• _Material provided_:
|---|

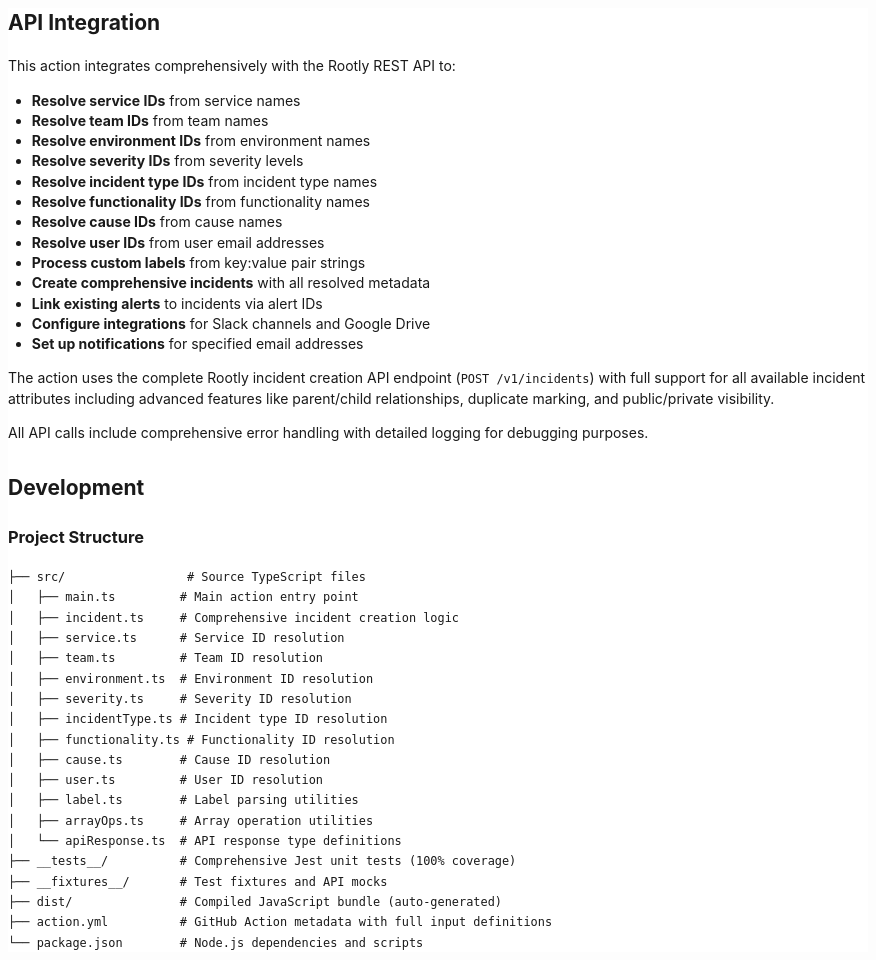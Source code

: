 ## API Integration

This action integrates comprehensively with the Rootly REST API to:

- **Resolve service IDs** from service names
- **Resolve team IDs** from team names
- **Resolve environment IDs** from environment names
- **Resolve severity IDs** from severity levels
- **Resolve incident type IDs** from incident type names
- **Resolve functionality IDs** from functionality names
- **Resolve cause IDs** from cause names
- **Resolve user IDs** from user email addresses
- **Process custom labels** from key:value pair strings
- **Create comprehensive incidents** with all resolved metadata
- **Link existing alerts** to incidents via alert IDs
- **Configure integrations** for Slack channels and Google Drive
- **Set up notifications** for specified email addresses

The action uses the complete Rootly incident creation API endpoint
(`POST /v1/incidents`) with full support for all available incident attributes
including advanced features like parent/child relationships, duplicate marking,
and public/private visibility.

All API calls include comprehensive error handling with detailed logging for
debugging purposes.

## Development

### Project Structure

```text
├── src/                 # Source TypeScript files
│   ├── main.ts         # Main action entry point
│   ├── incident.ts     # Comprehensive incident creation logic
│   ├── service.ts      # Service ID resolution
│   ├── team.ts         # Team ID resolution
│   ├── environment.ts  # Environment ID resolution
│   ├── severity.ts     # Severity ID resolution
│   ├── incidentType.ts # Incident type ID resolution
│   ├── functionality.ts # Functionality ID resolution
│   ├── cause.ts        # Cause ID resolution
│   ├── user.ts         # User ID resolution
│   ├── label.ts        # Label parsing utilities
│   ├── arrayOps.ts     # Array operation utilities
│   └── apiResponse.ts  # API response type definitions
├── __tests__/          # Comprehensive Jest unit tests (100% coverage)
├── __fixtures__/       # Test fixtures and API mocks
├── dist/               # Compiled JavaScript bundle (auto-generated)
├── action.yml          # GitHub Action metadata with full input definitions
└── package.json        # Node.js dependencies and scripts
```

|---|

A complete answer gives every line of the data that includes "severity".

• _Output for this task_:
- **Resolve severity IDs** from severity levels
│   ├── severity.ts     # Severity ID resolution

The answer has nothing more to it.